Until recently, Italy was a hotbed of music piracy. New laws and new efforts have changed that, with visits to pirate sites decreasing more than 35% between 2018 and 2019.
Now, however, almost 90% of Italian music consumers use YouTube or Spotify to stream music for free.
“The main issue here is not piracy. It’s how to convert people from free YouTube and Spotify accounts to premium services,” Enzo Mazza, chief at Italian music industry group FIMI told Torrentfreak. ”Italy is a country where the ‘culture of free’ is radicated and it’s not easy to drag people into a subscription model.”
“Conversion rates are still below the global average and this is a major challenge for the industry," says Mazza. Ad-supported music streaming pays rightsholders a small fraction of the per-stream rates that paid from Premium subscriptions.
A Problem Likely To Get Worse
It's a scenario likely to play out in country after country, as Spotify moves into more countries with struggling economies and lower per capita income.

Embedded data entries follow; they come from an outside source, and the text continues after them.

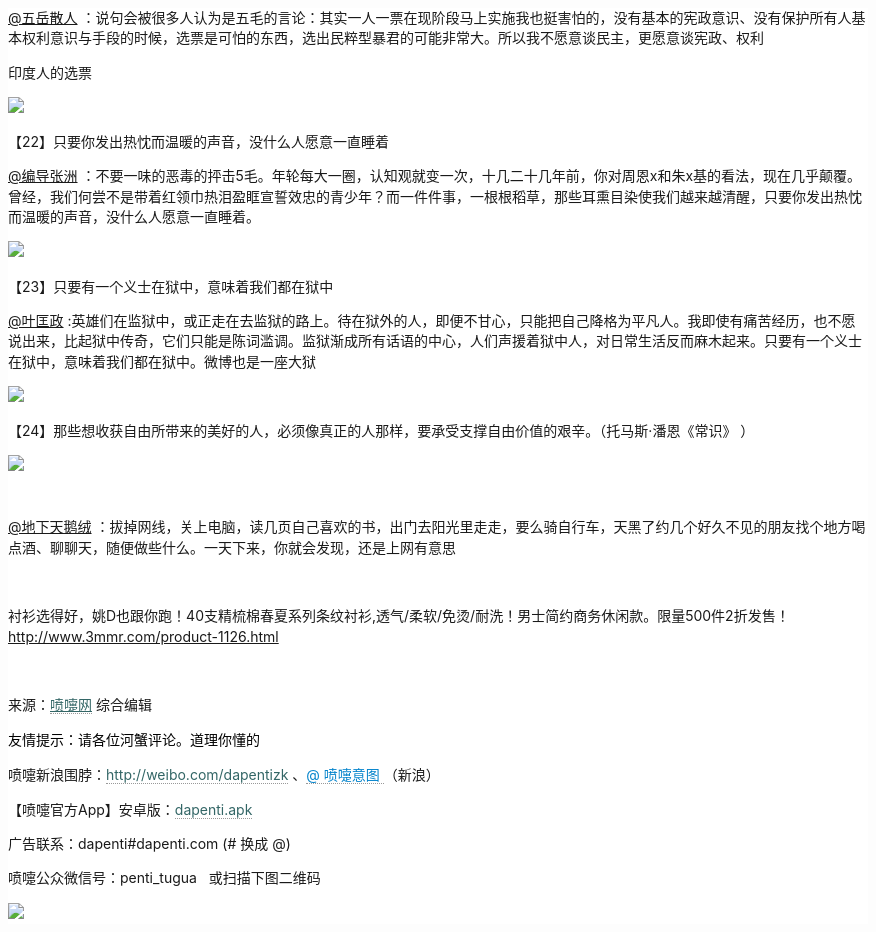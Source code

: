 <a class="WB_name S_func3" title="五岳散人" href="http://weibo.com/wysr2007" usercard="id=1477045392" nick-name="五岳散人" node-type="feed_list_originNick">@五岳散人</a> ：说句会被很多人认为是五毛的言论：其实一人一票在现阶段马上实施我也挺害怕的，没有基本的宪政意识、没有保护所有人基本权利意识与手段的时候，选票是可怕的东西，选出民粹型暴君的可能非常大。所以我不愿意谈民主，更愿意谈宪政、权利</div>
<p>印度人的选票</p>
<p><img style="BORDER-BOTTOM-COLOR: #000000; BORDER-TOP-COLOR: #000000; BORDER-RIGHT-COLOR: #000000; BORDER-LEFT-COLOR: #000000" border="0" src="http://ptimg.org:88/dapenti/DG0MSncB/kESyq.jpg"></p>
<p>【22】只要你发出热忱而温暖的声音，没什么人愿意一直睡着</p>
<div class="WB_info">
<a class="WB_name S_func3" title="编导张洲" href="http://weibo.com/u/1686795545" usercard="id=1686795545" nick-name="编导张洲" node-type="feed_list_originNick">@编导张洲</a> ：不要一味的恶毒的抨击5毛。年轮每大一圈，认知观就变一次，十几二十几年前，你对周恩x和朱x基的看法，现在几乎颠覆。曾经，我们何尝不是带着红领巾热泪盈眶宣誓效忠的青少年？而一件件事，一根根稻草，那些耳熏目染使我们越来越清醒，只要你发出热忱而温暖的声音，没什么人愿意一直睡着。</div>
<p><img style="BORDER-BOTTOM-COLOR: #000000; BORDER-TOP-COLOR: #000000; BORDER-RIGHT-COLOR: #000000; BORDER-LEFT-COLOR: #000000" border="0" src="http://ptimg.org:88/dapenti/DG0Mehbs/13IZN3.jpg"></p>
<p>【23】只要有一个义士在狱中，意味着我们都在狱中</p>
<div class="WB_info">
<a class="WB_name S_func3" title="叶匡政" href="http://weibo.com/yekuangzheng" usercard="id=1218098864" nick-name="叶匡政" node-type="feed_list_originNick">@叶匡政</a> :英雄们在监狱中，或正走在去监狱的路上。待在狱外的人，即便不甘心，只能把自己降格为平凡人。我即使有痛苦经历，也不愿说出来，比起狱中传奇，它们只能是陈词滥调。监狱渐成所有话语的中心，人们声援着狱中人，对日常生活反而麻木起来。只要有一个义士在狱中，意味着我们都在狱中。微博也是一座大狱</div>
<p><img style="BORDER-BOTTOM-COLOR: #000000; BORDER-TOP-COLOR: #000000; BORDER-RIGHT-COLOR: #000000; BORDER-LEFT-COLOR: #000000" border="0" src="http://ptimg.org:88/dapenti/DG0MfLPs/OIgLW.jpg"></p>
<p>【24】那些想收获自由所带来的美好的人，必须像真正的人那样，要承受支撑自由价值的艰辛。（托马斯·潘恩《常识》 ）</p>
<div class="WB_info"><img style="BORDER-BOTTOM-COLOR: #000000; BORDER-TOP-COLOR: #000000; BORDER-RIGHT-COLOR: #000000; BORDER-LEFT-COLOR: #000000" border="0" src="http://ptimg.org:88/dapenti/DG0T8H8w/11DaGO.jpg"></div>
<div class="WB_info">&#160;</div>
<div class="WB_info">&#160;</div>
<div class="WB_info">
<a class="WB_name S_func3" title="地下天鹅绒" href="http://weibo.com/velvet" usercard="id=1642037123" nick-name="地下天鹅绒" node-type="feed_list_originNick">@地下天鹅绒</a> ：拔掉网线，关上电脑，读几页自己喜欢的书，出门去阳光里走走，要么骑自行车，天黑了约几个好久不见的朋友找个地方喝点酒、聊聊天，随便做些什么。一天下来，你就会发现，还是上网有意思</div>
<p>&#160;</p>
<p>衬衫选得好，姚D也跟你跑！40支精梳棉春夏系列条纹衬衫,透气/柔软/免烫/耐洗！男士简约商务休闲款。限量500件2折发售！<br><a href="http://www.3mmr.com/product-1126.html">http://www.3mmr.com/product-1126.html</a><br></p>
<p>&#160;</p>
<p>来源：<a style="BORDER-BOTTOM: rgb(153,153,153) 1px dotted; BACKGROUND-COLOR: transparent; COLOR: rgb(51,102,102)" href="http://www.dapenti.com/" target="_blank"><font color="#336666">喷嚏网</font></a> 综合编辑</p>
<p style="TEXT-TRANSFORM: none; BACKGROUND-COLOR: rgb(255,255,255); TEXT-INDENT: 0px; FONT: 14px/22px Verdana, tahoma, Arial, Helvetica, sans-serif; WHITE-SPACE: normal; LETTER-SPACING: normal; COLOR: rgb(0,0,0); WORD-SPACING: 0px; -webkit-text-stroke-: 0px">友情提示：请各位河蟹评论。道理你懂的</p>
<p></p>
<p>喷嚏新浪围脖：<a style="BORDER-BOTTOM: rgb(153,153,153) 1px dotted; BACKGROUND-COLOR: transparent; COLOR: rgb(51,102,102); TEXT-DECORATION: none" href="http://weibo.com/dapentizk"><font color="#336666">http://weibo.com/dapentizk</font></a> 、<a style="BORDER-BOTTOM: rgb(153,153,153) 1px dotted; BACKGROUND-COLOR: transparent; COLOR: rgb(51,102,102); TEXT-DECORATION: none" href="http://weibo.com/2379450280" target="_blank"><font color="#0082cb">@ 喷嚏意图<span class="Apple-converted-space"> </span></font></a>（新浪）</p>
<p>【喷嚏官方App】安卓版：<a style="BORDER-BOTTOM: rgb(153,153,153) 1px dotted; BACKGROUND-COLOR: transparent; TEXT-DECORATION: none" href="http://www.dapenti.com/blog/app/dapenti.apk"><font color="#336666">dapenti.apk</font></a></p>
<p>广告联系：dapenti#dapenti.com (# 换成 @)</p>
<p>喷嚏公众微信号：penti_tugua&#160;&#160; 或扫描下图二维码</p>
<p><img style="BORDER-BOTTOM-COLOR: #000000; BORDER-TOP-COLOR: #000000; BORDER-RIGHT-COLOR: #000000; BORDER-LEFT-COLOR: #000000" border="0" src="http://ptimg.org:88/dapenti/CLqt1BOg/EpRag.jpg"></p>
</div>
</div>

Music fans move from piracy to streaming services, but few become paid subscribers. And while the price of a Premium music subscription in Italy mirrors the rest of Europe, in developing countries in Asia, Africa and South America, premium subscriptions cost 70-75% less than in the US and Europe.
"We are urging in particular Spotify to do more in terms of promotional campaigns in order to engage new premium customers,” says Mazza.